Tangy Lemon Curd (can be made up to 3 days ahead)

  • 4 egg yolks
  • 120g (1/2 cup + 1 tablespoon) caster sugar
  • Zest of 2 large lemons
  • 125ml (1/2 cup) fresh lemon juice (about 2 large lemons)
  • 90g good-quality salted butter, roughly chopped


Pistachio Crust

  • 195g (1 1/3 cup) all-purpose/plain flour
  • 70g (1/3 cup) castor sugar/superfine sugar
  • 150g salted butter, chopped into small pieces
  • 60g (1/2 cup) pistachio meal or finely crushed pistachios


Vanilla Cream Cheese Filling

  • 750g full-fat Philadelphia cream cheese (3 blocks)
  • 250g (1 1/4 cup) full-fat sour cream
  • 225g (1 cup) castor sugar
  • 1 tablespoon vanilla bean paste
  • 4 eggs, plus 2 egg yolks


To Serve

  • 200g (1 cup) crème fraîche
  • 1-2 tablespoons pistachio meal or finely crushed pistachios
  • 1-2 tablespoons slivered pistachios

Method

Tangy Lemon Curd

  1. In a medium saucepan, whisk together the egg yolks, sugar, lemon zest, and lemon juice.
  2. Cook over medium heat, stirring continuously, until the mixture thickens.
  3. Add the chopped butter, stirring until fully melted and incorporated.
  4. Strain through a fine mesh sieve.
  5. Transfer to a container and refrigerate until cool. Store for up to 5 days.


Pistachio Crust

  1. Preheat oven to 180°C/350°F.
  2. Grease and line a 23cm (9-inch) round springform pan.
  3. In a medium bowl, combine the flour and sugar.
  4. Add the butter and rub it into the mixture with your fingertips.
  5. Add the pistachio meal and mix until combined, with no large butter lumps remaining.
  6. Press evenly into the lined pan to form the base.
  7. Bake for 20 minutes, then set aside to cool slightly.

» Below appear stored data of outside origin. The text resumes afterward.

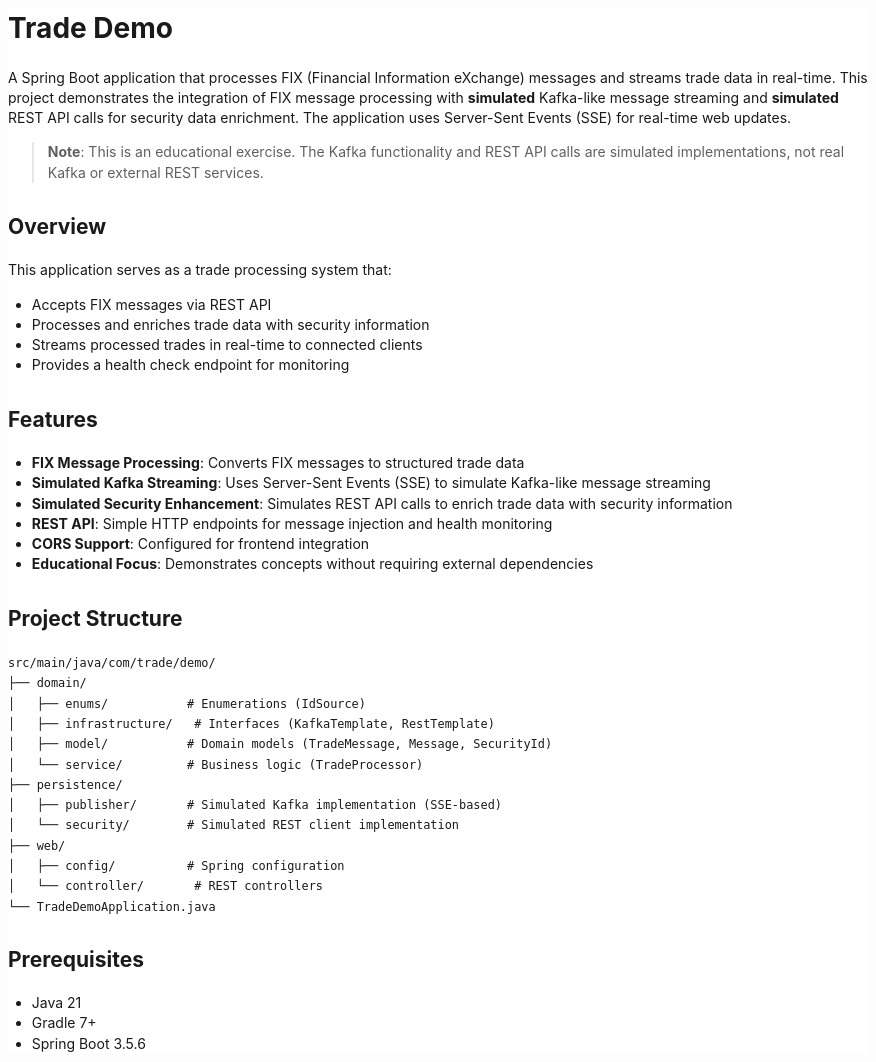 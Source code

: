 # Trade Demo

A Spring Boot application that processes FIX (Financial Information eXchange) messages and streams trade data in real-time. This project demonstrates the integration of FIX message processing with **simulated** Kafka-like message streaming and **simulated** REST API calls for security data enrichment. The application uses Server-Sent Events (SSE) for real-time web updates.

> **Note**: This is an educational exercise. The Kafka functionality and REST API calls are simulated implementations, not real Kafka or external REST services.

## Overview

This application serves as a trade processing system that:
- Accepts FIX messages via REST API
- Processes and enriches trade data with security information
- Streams processed trades in real-time to connected clients
- Provides a health check endpoint for monitoring

## Features

- **FIX Message Processing**: Converts FIX messages to structured trade data
- **Simulated Kafka Streaming**: Uses Server-Sent Events (SSE) to simulate Kafka-like message streaming
- **Simulated Security Enhancement**: Simulates REST API calls to enrich trade data with security information
- **REST API**: Simple HTTP endpoints for message injection and health monitoring
- **CORS Support**: Configured for frontend integration
- **Educational Focus**: Demonstrates concepts without requiring external dependencies

## Project Structure

```
src/main/java/com/trade/demo/
├── domain/
│   ├── enums/           # Enumerations (IdSource)
│   ├── infrastructure/   # Interfaces (KafkaTemplate, RestTemplate)
│   ├── model/           # Domain models (TradeMessage, Message, SecurityId)
│   └── service/         # Business logic (TradeProcessor)
├── persistence/
│   ├── publisher/       # Simulated Kafka implementation (SSE-based)
│   └── security/        # Simulated REST client implementation
├── web/
│   ├── config/          # Spring configuration
│   └── controller/       # REST controllers
└── TradeDemoApplication.java
```

## Prerequisites

- Java 21
- Gradle 7+
- Spring Boot 3.5.6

Vanilla Cream Cheese Filling

  1. Reduce oven temperature to 160°C/320°F.
  2. Using a stand mixer or hand beaters, beat the cream cheese until smooth.
  3. Add the sour cream and beat again until smooth.
  4. Add the sugar and vanilla, scraping down the sides of the bowl, then beat again until very smooth.
  5. Add the eggs and yolks, mixing until just combined and smooth.
  6. Pour over the cooled crust.
  7. Dollop half the lemon curd on top and gently swirl with the end of a spoon or knife.
  8. Place a tray of hot water on the oven rack below where the cheesecake will bake - the steam will help create a smooth texture.
  9. Position the cheesecake on the rack above the tray and bake as directed.
  10. Bake at 160°C/320°F for 1 hour, then remove from the oven (it will still be slightly wobbly).
  11. Cool for an hour, then refrigerate overnight.


To Serve

  1. Remove cheesecake from the tin and peel away the baking paper.
  2. Place on a serving plate.
  3. Spread the crème fraîche over the top, dollop over the remaining lemon curd, and sprinkle with crushed and slivered pistachios.

 

NOTES

  • The lemon curd can be made ahead to save time on the day of baking.
  • Ensure cream cheese, sour cream, and eggs are at room temperature for a smoother filling.
  • If pistachio meal or crushed pistachios aren’t available, simply pulse whole pistachios in a food processor until finely ground.
  • This cheesecake is best made a day in advance for perfect texture and flavour.
  • One of the best things about this recipe is that it doesn’t require a traditional water bath. Instead, I place a large tray of hot water on the oven rack beneath the cheesecake. This creates steam, producing the same smooth, creamy texture without the hassle of waterproofing the cake tin or worrying about water seeping in. It’s a foolproof method that works every time.
  • Store any leftover cheesecake in the fridge for up to 5 days.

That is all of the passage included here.